Peor aún, todas discutidas y celebradas en su momento por las élites políticas y culturales que debían poner paños fríos. Muchas de ellas han sido incluso propuestas por voces que hoy siguen siendo escuchadas, sin siquiera haberse tomado el tiempo para respirar profundamente y reconocer que se equivocaron al azuzar más la confrontación. Hay que “morir matando” se decía tan fácilmente para motivar una respuesta más enérgica por parte del expresidente Pedro Pablo Kuczynski. Y de tanto querer matar al “enemigo” la que ha terminado herida de muerte parece ser la democracia, la misma que sin un orden constitucional respetado, sin equilibrio real de poderes, termina en puro verso populista. Habría, entonces, que empezar por dejar de escuchar a quienes en su momento echaron kerosene al fuego por ignorancia o conveniencia.

Es que las salidas, desde las más moderadas hasta las más radicales, involucran alguna suspensión del orden –a través de leguleyadas si se es pudoroso o a las patadas si ya no se teme a nada–. El resultado de esta erosión de la legalidad no es abstracto, se refleja en la profundización del cortoplacismo que nos viene ahogando en la incertidumbre. En cinco años de crisis hemos visto al país degradarse como si hubieran pasado décadas. Los cacharros sucios se nos acumulan, pero en lugar de sentarnos a lavarlos progresivamente, los arrojamos al piso con cada lectura antojadiza de la ley. La suciedad se nos multiplica.

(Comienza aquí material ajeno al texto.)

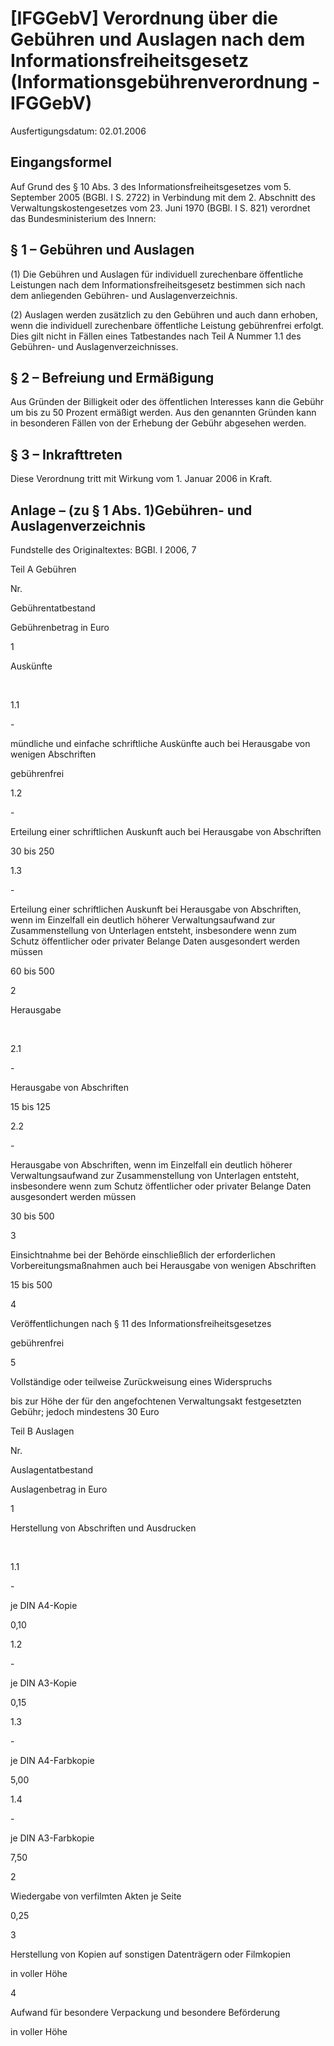# [IFGGebV] Verordnung über die Gebühren und Auslagen nach dem Informationsfreiheitsgesetz  (Informationsgebührenverordnung - IFGGebV)

Ausfertigungsdatum: 02.01.2006

 

## Eingangsformel

Auf Grund des § 10 Abs. 3 des Informationsfreiheitsgesetzes vom 5. September 2005 (BGBl. I S. 2722) in Verbindung mit dem 2. Abschnitt des Verwaltungskostengesetzes vom 23. Juni 1970 (BGBl. I S. 821) verordnet das Bundesministerium des Innern:


## § 1 – Gebühren und Auslagen

(1) Die Gebühren und Auslagen für individuell zurechenbare öffentliche Leistungen nach dem Informationsfreiheitsgesetz bestimmen sich nach dem anliegenden Gebühren- und Auslagenverzeichnis.

(2) Auslagen werden zusätzlich zu den Gebühren und auch dann erhoben, wenn die individuell zurechenbare öffentliche Leistung gebührenfrei erfolgt. Dies gilt nicht in Fällen eines Tatbestandes nach Teil A Nummer 1.1 des Gebühren- und Auslagenverzeichnisses.


## § 2 – Befreiung und Ermäßigung

Aus Gründen der Billigkeit oder des öffentlichen Interesses kann die Gebühr um bis zu 50 Prozent ermäßigt werden. Aus den genannten Gründen kann in besonderen Fällen von der Erhebung der Gebühr abgesehen werden.


## § 3 – Inkrafttreten

Diese Verordnung tritt mit Wirkung vom 1. Januar 2006 in Kraft.


## Anlage – (zu § 1 Abs. 1)Gebühren- und Auslagenverzeichnis

Fundstelle des Originaltextes: BGBl. I 2006, 7

  

Teil A Gebühren

Nr.

Gebührentatbestand

Gebührenbetrag in Euro

1

Auskünfte

 

1.1

\-

mündliche und einfache schriftliche Auskünfte auch bei Herausgabe von wenigen Abschriften

gebührenfrei

1.2

\-

Erteilung einer schriftlichen Auskunft auch bei Herausgabe von Abschriften

30 bis 250

1.3

\-

Erteilung einer schriftlichen Auskunft bei Herausgabe von Abschriften, wenn im Einzelfall ein deutlich höherer Verwaltungsaufwand zur Zusammenstellung von Unterlagen entsteht, insbesondere wenn zum Schutz öffentlicher oder privater Belange Daten ausgesondert werden müssen

60 bis 500

2

Herausgabe

 

2.1

\-

Herausgabe von Abschriften

15 bis 125

2.2

\-

Herausgabe von Abschriften, wenn im Einzelfall ein deutlich höherer Verwaltungsaufwand zur Zusammenstellung von Unterlagen entsteht, insbesondere wenn zum Schutz öffentlicher oder privater Belange Daten ausgesondert werden müssen

30 bis 500

3

Einsichtnahme bei der Behörde einschließlich der erforderlichen Vorbereitungsmaßnahmen auch bei Herausgabe von wenigen Abschriften

15 bis 500

4

Veröffentlichungen nach § 11 des Informationsfreiheitsgesetzes

gebührenfrei

5

Vollständige oder teilweise Zurückweisung eines Widerspruchs

bis zur Höhe der für den angefochtenen Verwaltungsakt festgesetzten Gebühr; jedoch mindestens 30 Euro

Teil B Auslagen

Nr.

Auslagentatbestand

Auslagenbetrag in Euro

1

Herstellung von Abschriften und Ausdrucken

 

1.1

\-

je DIN A4-Kopie

0,10

1.2

\-

je DIN A3-Kopie

0,15

1.3

\-

je DIN A4-Farbkopie

5,00

1.4

\-

je DIN A3-Farbkopie

7,50

2

Wiedergabe von verfilmten Akten je Seite

0,25

3

Herstellung von Kopien auf sonstigen Datenträgern oder Filmkopien

in voller Höhe

4

Aufwand für besondere Verpackung und besondere Beförderung

in voller Höhe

No nos damos cuenta de que cada puerta abierta profundiza el problema, nos mete en más y peores complicaciones. Cada nueva herramienta de control político que se manosea pende, cual espada de Damocles, sobre los siguientes inquilinos de los palacios capitalinos. Y luego nos quejamos porque a los políticos solo les importa sobrevivir. Tendrá que llegar el día en el que nos espabilemos y empecemos a lavar progresivamente la loza, o sino las puertas y ventanas abiertas dejaran entrar una ventisca y vamos a terminar sepultados por la mugre que se nos ha acumulado y eso solo lo celebrarán las ratas.